Link

Data Conversion

Table of contents


This page describes how to seamlessly convert between Stanza’s Document, the CoNLL-U format, and native Python objects. We show four examples that represent exactly the same document.

Document to Python Object

A Document instance will be returned after text is annotated by the Pipeline.

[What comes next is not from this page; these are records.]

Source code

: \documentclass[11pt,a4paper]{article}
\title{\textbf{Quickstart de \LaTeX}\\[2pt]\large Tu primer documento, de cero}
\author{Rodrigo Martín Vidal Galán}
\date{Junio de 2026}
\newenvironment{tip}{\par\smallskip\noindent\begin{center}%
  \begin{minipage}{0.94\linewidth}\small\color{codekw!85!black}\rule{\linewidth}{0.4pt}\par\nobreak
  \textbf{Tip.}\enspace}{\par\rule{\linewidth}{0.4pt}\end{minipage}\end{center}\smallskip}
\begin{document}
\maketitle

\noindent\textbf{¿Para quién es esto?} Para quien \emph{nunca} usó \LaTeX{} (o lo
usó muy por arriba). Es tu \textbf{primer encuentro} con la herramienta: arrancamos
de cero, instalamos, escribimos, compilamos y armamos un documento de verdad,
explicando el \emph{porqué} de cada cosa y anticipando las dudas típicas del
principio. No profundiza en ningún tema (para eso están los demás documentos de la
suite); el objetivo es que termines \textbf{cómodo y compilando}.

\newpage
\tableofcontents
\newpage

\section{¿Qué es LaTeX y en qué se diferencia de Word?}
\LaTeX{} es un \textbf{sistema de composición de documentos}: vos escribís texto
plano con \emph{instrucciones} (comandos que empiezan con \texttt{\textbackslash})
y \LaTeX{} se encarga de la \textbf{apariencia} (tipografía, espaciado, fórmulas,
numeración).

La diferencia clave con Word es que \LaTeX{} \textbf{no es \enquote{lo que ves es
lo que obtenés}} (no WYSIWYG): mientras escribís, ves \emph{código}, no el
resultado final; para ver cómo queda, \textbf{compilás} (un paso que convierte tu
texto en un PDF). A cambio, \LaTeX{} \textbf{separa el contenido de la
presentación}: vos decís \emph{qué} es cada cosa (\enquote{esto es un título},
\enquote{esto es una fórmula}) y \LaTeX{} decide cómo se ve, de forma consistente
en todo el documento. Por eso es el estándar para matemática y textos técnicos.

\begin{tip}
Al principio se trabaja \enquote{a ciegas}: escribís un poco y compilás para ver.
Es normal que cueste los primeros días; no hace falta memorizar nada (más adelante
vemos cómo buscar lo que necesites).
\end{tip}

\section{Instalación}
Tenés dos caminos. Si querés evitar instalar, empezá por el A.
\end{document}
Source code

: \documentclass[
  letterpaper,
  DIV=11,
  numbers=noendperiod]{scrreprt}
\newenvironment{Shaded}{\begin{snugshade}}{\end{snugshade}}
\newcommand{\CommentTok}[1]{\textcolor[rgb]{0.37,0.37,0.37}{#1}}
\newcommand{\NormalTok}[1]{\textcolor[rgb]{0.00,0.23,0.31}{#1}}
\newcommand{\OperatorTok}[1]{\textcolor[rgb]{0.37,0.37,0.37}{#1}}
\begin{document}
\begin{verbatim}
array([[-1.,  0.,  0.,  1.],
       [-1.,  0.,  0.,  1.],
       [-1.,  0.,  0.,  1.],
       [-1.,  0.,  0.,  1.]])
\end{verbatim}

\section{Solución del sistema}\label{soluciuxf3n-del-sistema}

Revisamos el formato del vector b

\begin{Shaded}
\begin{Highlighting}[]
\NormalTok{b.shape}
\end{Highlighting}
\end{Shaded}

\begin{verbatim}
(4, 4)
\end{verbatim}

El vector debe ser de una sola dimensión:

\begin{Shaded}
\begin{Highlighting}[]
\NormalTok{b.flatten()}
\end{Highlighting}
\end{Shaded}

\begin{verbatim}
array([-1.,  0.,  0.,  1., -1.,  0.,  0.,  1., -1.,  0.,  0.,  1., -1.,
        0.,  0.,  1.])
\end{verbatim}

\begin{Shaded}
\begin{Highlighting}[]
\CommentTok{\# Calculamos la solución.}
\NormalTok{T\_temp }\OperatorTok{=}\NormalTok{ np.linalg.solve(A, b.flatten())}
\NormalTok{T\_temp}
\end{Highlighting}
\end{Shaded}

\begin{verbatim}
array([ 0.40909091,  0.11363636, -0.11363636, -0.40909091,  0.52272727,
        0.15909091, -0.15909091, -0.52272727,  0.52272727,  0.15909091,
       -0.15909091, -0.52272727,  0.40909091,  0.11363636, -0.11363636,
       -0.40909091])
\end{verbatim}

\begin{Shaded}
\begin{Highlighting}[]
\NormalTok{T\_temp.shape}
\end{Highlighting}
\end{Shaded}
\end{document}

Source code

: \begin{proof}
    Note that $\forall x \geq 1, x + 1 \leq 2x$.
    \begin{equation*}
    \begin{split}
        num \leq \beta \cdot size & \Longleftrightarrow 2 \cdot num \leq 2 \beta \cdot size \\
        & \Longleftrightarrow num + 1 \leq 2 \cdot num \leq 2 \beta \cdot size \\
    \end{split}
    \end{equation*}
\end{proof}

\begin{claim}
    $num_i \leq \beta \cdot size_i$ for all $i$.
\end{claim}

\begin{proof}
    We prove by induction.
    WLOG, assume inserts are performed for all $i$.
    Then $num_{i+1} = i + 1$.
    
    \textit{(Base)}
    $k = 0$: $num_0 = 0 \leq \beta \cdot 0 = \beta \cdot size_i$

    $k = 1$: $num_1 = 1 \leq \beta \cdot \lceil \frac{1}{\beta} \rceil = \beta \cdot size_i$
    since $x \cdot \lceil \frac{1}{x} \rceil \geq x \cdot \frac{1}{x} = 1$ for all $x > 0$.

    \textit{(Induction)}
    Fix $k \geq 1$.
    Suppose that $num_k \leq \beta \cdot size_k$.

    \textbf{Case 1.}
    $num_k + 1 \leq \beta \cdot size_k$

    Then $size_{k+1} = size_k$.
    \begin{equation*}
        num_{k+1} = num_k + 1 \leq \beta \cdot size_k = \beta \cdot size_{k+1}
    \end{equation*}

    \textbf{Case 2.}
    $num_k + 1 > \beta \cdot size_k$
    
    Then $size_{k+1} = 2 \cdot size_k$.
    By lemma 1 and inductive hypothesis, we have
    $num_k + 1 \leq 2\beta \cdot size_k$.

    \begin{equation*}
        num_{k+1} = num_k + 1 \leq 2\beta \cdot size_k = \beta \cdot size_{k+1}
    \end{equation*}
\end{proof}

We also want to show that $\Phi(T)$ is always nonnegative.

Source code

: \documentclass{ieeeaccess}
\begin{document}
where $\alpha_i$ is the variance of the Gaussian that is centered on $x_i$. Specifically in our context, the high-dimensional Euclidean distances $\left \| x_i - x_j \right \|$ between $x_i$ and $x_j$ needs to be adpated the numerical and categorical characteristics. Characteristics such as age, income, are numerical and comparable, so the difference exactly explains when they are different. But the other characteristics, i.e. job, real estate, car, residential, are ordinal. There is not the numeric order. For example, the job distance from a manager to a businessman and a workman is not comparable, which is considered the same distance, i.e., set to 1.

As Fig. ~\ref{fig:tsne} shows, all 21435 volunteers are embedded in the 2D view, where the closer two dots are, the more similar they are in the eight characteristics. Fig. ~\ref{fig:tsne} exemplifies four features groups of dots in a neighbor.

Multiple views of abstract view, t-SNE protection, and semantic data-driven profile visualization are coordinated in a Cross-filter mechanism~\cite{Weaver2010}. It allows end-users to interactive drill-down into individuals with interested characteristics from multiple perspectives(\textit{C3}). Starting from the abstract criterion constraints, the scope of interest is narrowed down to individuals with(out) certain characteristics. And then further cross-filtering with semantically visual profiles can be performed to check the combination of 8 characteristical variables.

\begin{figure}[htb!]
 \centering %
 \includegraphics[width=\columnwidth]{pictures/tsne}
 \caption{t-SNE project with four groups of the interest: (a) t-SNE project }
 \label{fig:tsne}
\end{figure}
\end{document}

Here’s how we can convert this Document object to a native Python object:

import stanza

nlp = stanza.Pipeline('en', processors='tokenize,pos')
doc = nlp('Test sentence.') # doc is class Document
dicts = doc.to_dict() # dicts is List[List[Dict]], representing each token / word in each sentence in the document

Python Object to Document

A Document can also be instanciated with a native Python object, and then passed to the Pipeline for further annotations.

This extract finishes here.